(Dataset records)
|---|
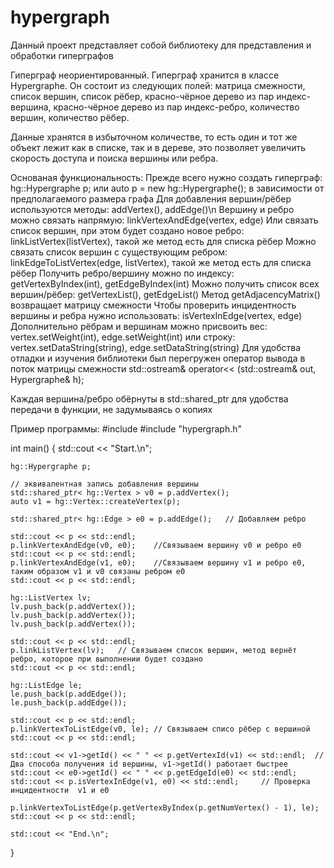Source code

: # hypergraph
Данный проект представляет собой библиотеку для представления и обработки гиперграфов

Гиперграф неориентированный.
Гиперграф хранится в классе Hypergraphe. Он состоит из следующих полей:
матрица смежности, список вершин, список рёбер, красно-чёрное дерево из пар индекс-вершина,
красно-чёрное дерево из пар индекс-ребро, количество вершин, количество рёбер.

Данные хранятся в избыточном количестве, то есть один и тот же объект лежит как в списке, так и в дереве, 
это позволяет увеличить скорость доступа и поиска вершины или ребра.

Основаная функциональность:
Прежде всего нужно создать гиперграф: hg::Hypergraphe p; или auto p = new hg::Hypergraphe(); в зависимости от предполагаемого размера графа
Для добавления вершин/рёбер используются методы: addVertex(), addEdge()\n
Вершину и ребро можно связать напрямую: linkVertexAndEdge(vertex, edge)
Или связать список вершин, при этом будет создано новое ребро: linkListVertex(listVertex), такой же метод есть для списка рёбер
Можно связать список вершин с существующим ребром: linkEdgeToListVertex(edge, listVertex), такой же метод есть для списка рёбер
Получить ребро/вершину можно по индексу: getVertexByIndex(int), getEdgeByIndex(int)
Можно получить список всех вершин/рёбер: getVertexList(), getEdgeList()
Метод getAdjacencyMatrix() возвращает матрицу смежности
Чтобы проверить инцидентность вершины и ребра нужно использовать: isVertexInEdge(vertex, edge)
Дополнительно рёбрам и вершинам можно присвоить вес: vertex.setWeight(int), edge.setWeight(int)
или строку: vertex.setDataString(string), edge.setDataString(string)
Для удобства отладки и изучения библиотеки был перегружен оператор вывода в поток матрицы смежности std::ostream& operator<< (std::ostream& out, Hypergraphe& h);

Каждая вершина/ребро обёрнуты в std::shared_ptr для удобства передачи в функции, не задумываясь о копиях

Пример программы:
#include <iostream>
#include "hypergraph.h"

int main()
{
    std::cout << "Start.\n";

    hg::Hypergraphe p;

    // эквивалентная запись добавления вершины
    std::shared_ptr< hg::Vertex > v0 = p.addVertex();
    auto v1 = hg::Vertex::createVertex(p);

    std::shared_ptr< hg::Edge > e0 = p.addEdge();   // Добавляем ребро

    std::cout << p << std::endl;
    p.linkVertexAndEdge(v0, e0);    //Связываем вершину v0 и ребро e0
    std::cout << p << std::endl;
    p.linkVertexAndEdge(v1, e0);    //Связываем вершину v1 и ребро e0, таким образом v1 и v0 связаны ребром e0
    std::cout << p << std::endl;

    hg::ListVertex lv;
    lv.push_back(p.addVertex());
    lv.push_back(p.addVertex());
    lv.push_back(p.addVertex());

    std::cout << p << std::endl;
    p.linkListVertex(lv);   // Связываем список вершин, метод вернёт ребро, которое при выполнении будет создано
    std::cout << p << std::endl;

    hg::ListEdge le;
    le.push_back(p.addEdge());
    le.push_back(p.addEdge());

    std::cout << p << std::endl;
    p.linkVertexToListEdge(v0, le); // Связываем списо рёбер с вершиной
    std::cout << p << std::endl;

    std::cout << v1->getId() << " " << p.getVertexId(v1) << std::endl;  // Два способа получения id вершины, v1->getId() работает быстрее
    std::cout << e0->getId() << " " << p.getEdgeId(e0) << std::endl;
    std::cout << p.isVertexInEdge(v1, e0) << std::endl;     // Проверка инцидентности  v1 и e0

    p.linkVertexToListEdge(p.getVertexByIndex(p.getNumVertex() - 1), le);
    std::cout << p << std::endl;

    std::cout << "End.\n";
}
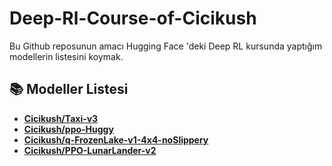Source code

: # Deep-Rl-Course-of-Cicikush
Bu Github reposunun amacı Hugging Face 'deki Deep RL kursunda yaptığım modellerin listesini koymak.

## 📚 Modeller Listesi

- **[Cicikush/Taxi-v3](https://huggingface.co/Cicikush/Taxi-v3)**
- **[Cicikush/ppo-Huggy](https://huggingface.co/Cicikush/ppo-Huggy)**
- **[Cicikush/q-FrozenLake-v1-4x4-noSlippery](https://huggingface.co/Cicikush/q-FrozenLake-v1-4x4-noSlippery)**
- **[Cicikush/PPO-LunarLander-v2](https://huggingface.co/Cicikush/PPO-LunarLander-v2)**
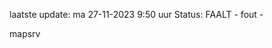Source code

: laatste update: 
ma 27-11-2023  9:50   uur 
Status: FAALT - fout - 
<div class="service R">mapsrv</div>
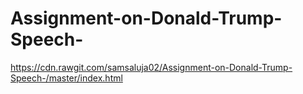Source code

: # Assignment-on-Donald-Trump-Speech-

https://cdn.rawgit.com/samsaluja02/Assignment-on-Donald-Trump-Speech-/master/index.html
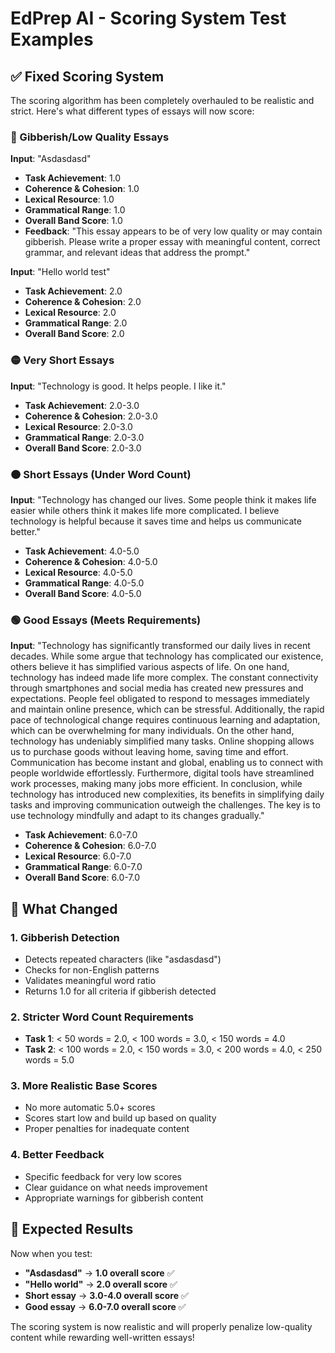 # EdPrep AI - Scoring System Test Examples

## ✅ **Fixed Scoring System**

The scoring algorithm has been completely overhauled to be realistic and strict. Here's what different types of essays will now score:

### **🔴 Gibberish/Low Quality Essays**

**Input**: "Asdasdasd"
- **Task Achievement**: 1.0
- **Coherence & Cohesion**: 1.0  
- **Lexical Resource**: 1.0
- **Grammatical Range**: 1.0
- **Overall Band Score**: 1.0
- **Feedback**: "This essay appears to be of very low quality or may contain gibberish. Please write a proper essay with meaningful content, correct grammar, and relevant ideas that address the prompt."

**Input**: "Hello world test"
- **Task Achievement**: 2.0
- **Coherence & Cohesion**: 2.0
- **Lexical Resource**: 2.0
- **Grammatical Range**: 2.0
- **Overall Band Score**: 2.0

### **🟡 Very Short Essays**

**Input**: "Technology is good. It helps people. I like it."
- **Task Achievement**: 2.0-3.0
- **Coherence & Cohesion**: 2.0-3.0
- **Lexical Resource**: 2.0-3.0
- **Grammatical Range**: 2.0-3.0
- **Overall Band Score**: 2.0-3.0

### **🟠 Short Essays (Under Word Count)**

**Input**: "Technology has changed our lives. Some people think it makes life easier while others think it makes life more complicated. I believe technology is helpful because it saves time and helps us communicate better."
- **Task Achievement**: 4.0-5.0
- **Coherence & Cohesion**: 4.0-5.0
- **Lexical Resource**: 4.0-5.0
- **Grammatical Range**: 4.0-5.0
- **Overall Band Score**: 4.0-5.0

### **🟢 Good Essays (Meets Requirements)**

**Input**: "Technology has significantly transformed our daily lives in recent decades. While some argue that technology has complicated our existence, others believe it has simplified various aspects of life. On one hand, technology has indeed made life more complex. The constant connectivity through smartphones and social media has created new pressures and expectations. People feel obligated to respond to messages immediately and maintain online presence, which can be stressful. Additionally, the rapid pace of technological change requires continuous learning and adaptation, which can be overwhelming for many individuals. On the other hand, technology has undeniably simplified many tasks. Online shopping allows us to purchase goods without leaving home, saving time and effort. Communication has become instant and global, enabling us to connect with people worldwide effortlessly. Furthermore, digital tools have streamlined work processes, making many jobs more efficient. In conclusion, while technology has introduced new complexities, its benefits in simplifying daily tasks and improving communication outweigh the challenges. The key is to use technology mindfully and adapt to its changes gradually."
- **Task Achievement**: 6.0-7.0
- **Coherence & Cohesion**: 6.0-7.0
- **Lexical Resource**: 6.0-7.0
- **Grammatical Range**: 6.0-7.0
- **Overall Band Score**: 6.0-7.0

## 🔧 **What Changed**

### **1. Gibberish Detection**
- Detects repeated characters (like "asdasdasd")
- Checks for non-English patterns
- Validates meaningful word ratio
- Returns 1.0 for all criteria if gibberish detected

### **2. Stricter Word Count Requirements**
- **Task 1**: < 50 words = 2.0, < 100 words = 3.0, < 150 words = 4.0
- **Task 2**: < 100 words = 2.0, < 150 words = 3.0, < 200 words = 4.0, < 250 words = 5.0

### **3. More Realistic Base Scores**
- No more automatic 5.0+ scores
- Scores start low and build up based on quality
- Proper penalties for inadequate content

### **4. Better Feedback**
- Specific feedback for very low scores
- Clear guidance on what needs improvement
- Appropriate warnings for gibberish content

## 🎯 **Expected Results**

Now when you test:
- **"Asdasdasd"** → **1.0 overall score** ✅
- **"Hello world"** → **2.0 overall score** ✅
- **Short essay** → **3.0-4.0 overall score** ✅
- **Good essay** → **6.0-7.0 overall score** ✅

The scoring system is now realistic and will properly penalize low-quality content while rewarding well-written essays!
|---|
> Your goal:
Your answer must be every line from the entries that contains the string "добавления", copied as it stands.

> Exercise result:
Для добавления вершин/рёбер используются методы: addVertex(), addEdge()\n
    // эквивалентная запись добавления вершины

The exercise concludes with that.